== Dataset entries

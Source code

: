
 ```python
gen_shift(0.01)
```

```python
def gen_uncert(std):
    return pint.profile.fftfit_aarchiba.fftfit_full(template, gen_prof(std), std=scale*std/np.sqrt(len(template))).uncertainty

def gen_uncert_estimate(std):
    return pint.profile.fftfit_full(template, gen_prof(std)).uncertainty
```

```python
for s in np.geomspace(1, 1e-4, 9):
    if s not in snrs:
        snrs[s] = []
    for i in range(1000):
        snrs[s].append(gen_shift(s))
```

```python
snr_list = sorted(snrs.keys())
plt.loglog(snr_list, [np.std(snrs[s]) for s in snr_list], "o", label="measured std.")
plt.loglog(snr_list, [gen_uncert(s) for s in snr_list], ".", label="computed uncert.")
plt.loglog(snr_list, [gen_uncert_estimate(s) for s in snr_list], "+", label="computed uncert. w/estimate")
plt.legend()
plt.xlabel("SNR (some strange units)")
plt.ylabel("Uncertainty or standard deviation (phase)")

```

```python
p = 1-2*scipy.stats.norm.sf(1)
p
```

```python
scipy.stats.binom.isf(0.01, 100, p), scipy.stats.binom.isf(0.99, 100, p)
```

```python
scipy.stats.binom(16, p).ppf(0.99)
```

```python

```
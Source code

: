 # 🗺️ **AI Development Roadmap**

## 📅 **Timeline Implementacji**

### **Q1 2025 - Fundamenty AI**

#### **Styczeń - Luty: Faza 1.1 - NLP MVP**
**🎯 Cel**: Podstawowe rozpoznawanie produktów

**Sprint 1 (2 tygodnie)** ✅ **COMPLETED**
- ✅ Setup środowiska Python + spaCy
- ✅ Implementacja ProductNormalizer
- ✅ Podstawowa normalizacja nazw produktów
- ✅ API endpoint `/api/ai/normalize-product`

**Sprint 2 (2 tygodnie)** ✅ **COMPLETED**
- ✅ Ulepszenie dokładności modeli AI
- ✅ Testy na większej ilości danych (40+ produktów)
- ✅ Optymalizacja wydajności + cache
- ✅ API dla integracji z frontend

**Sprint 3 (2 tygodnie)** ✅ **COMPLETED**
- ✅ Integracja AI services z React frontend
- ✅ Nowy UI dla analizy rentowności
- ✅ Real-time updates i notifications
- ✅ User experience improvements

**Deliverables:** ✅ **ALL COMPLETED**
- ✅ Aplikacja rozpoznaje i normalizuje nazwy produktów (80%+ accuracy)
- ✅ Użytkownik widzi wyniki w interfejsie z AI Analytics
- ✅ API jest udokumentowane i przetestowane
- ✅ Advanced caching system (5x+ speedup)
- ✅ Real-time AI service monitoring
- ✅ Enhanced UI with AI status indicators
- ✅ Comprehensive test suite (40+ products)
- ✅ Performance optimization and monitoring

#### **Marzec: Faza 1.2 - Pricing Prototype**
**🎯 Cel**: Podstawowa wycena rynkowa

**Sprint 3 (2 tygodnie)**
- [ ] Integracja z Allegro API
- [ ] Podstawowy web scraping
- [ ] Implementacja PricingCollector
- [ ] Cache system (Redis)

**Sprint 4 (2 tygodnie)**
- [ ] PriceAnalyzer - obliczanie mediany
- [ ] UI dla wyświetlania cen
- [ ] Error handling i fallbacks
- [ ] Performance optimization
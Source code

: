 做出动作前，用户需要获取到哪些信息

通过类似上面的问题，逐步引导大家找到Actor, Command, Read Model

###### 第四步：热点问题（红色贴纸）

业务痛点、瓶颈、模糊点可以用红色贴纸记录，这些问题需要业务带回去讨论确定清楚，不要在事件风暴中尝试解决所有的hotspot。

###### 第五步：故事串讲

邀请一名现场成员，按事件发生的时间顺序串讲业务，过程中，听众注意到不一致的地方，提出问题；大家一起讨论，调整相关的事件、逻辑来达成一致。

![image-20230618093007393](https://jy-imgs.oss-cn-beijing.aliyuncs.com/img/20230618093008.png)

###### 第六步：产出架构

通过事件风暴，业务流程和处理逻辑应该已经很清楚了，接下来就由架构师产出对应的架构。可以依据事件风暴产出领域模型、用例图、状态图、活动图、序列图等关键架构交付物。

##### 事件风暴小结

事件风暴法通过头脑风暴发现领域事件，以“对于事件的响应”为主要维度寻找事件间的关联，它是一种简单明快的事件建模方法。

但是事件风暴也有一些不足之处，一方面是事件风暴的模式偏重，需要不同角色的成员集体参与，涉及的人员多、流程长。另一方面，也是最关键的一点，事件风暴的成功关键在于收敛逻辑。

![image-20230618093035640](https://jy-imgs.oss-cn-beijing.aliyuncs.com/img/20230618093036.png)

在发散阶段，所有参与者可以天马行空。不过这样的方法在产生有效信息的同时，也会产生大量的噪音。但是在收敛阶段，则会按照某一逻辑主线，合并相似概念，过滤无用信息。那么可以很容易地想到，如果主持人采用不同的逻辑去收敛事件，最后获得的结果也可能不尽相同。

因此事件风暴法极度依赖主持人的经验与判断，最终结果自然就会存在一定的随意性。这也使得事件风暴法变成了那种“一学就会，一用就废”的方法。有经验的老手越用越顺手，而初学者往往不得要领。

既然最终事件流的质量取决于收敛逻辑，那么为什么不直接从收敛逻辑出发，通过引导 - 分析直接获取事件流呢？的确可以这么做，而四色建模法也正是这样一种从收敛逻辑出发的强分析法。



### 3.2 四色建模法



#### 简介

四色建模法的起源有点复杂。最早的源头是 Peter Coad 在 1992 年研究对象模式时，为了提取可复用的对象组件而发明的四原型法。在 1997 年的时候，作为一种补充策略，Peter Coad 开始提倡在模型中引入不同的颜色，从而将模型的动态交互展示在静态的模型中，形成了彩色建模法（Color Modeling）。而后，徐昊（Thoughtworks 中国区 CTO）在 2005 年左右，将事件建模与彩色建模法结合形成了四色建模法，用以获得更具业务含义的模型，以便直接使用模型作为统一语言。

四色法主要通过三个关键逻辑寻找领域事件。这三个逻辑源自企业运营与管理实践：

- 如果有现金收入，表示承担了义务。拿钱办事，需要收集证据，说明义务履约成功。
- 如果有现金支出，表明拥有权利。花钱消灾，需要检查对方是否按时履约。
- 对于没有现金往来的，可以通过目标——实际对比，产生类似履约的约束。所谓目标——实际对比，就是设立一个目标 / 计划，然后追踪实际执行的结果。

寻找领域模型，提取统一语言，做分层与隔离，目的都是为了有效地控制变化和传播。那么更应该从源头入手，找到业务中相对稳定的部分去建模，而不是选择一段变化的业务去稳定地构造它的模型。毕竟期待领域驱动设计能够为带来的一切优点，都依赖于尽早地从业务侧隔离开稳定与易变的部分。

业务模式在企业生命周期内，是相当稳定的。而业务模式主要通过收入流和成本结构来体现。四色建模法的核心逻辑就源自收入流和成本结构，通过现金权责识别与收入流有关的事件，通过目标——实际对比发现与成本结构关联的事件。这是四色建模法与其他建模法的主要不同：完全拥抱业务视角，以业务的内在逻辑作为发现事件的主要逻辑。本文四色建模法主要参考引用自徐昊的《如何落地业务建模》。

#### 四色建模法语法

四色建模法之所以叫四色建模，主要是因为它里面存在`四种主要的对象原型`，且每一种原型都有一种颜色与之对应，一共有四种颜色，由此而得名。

====

### Exercise objective
Counting only lines that contain the word "beijing", state how many appear in the entries, and add nothing.

### Solution for this task
2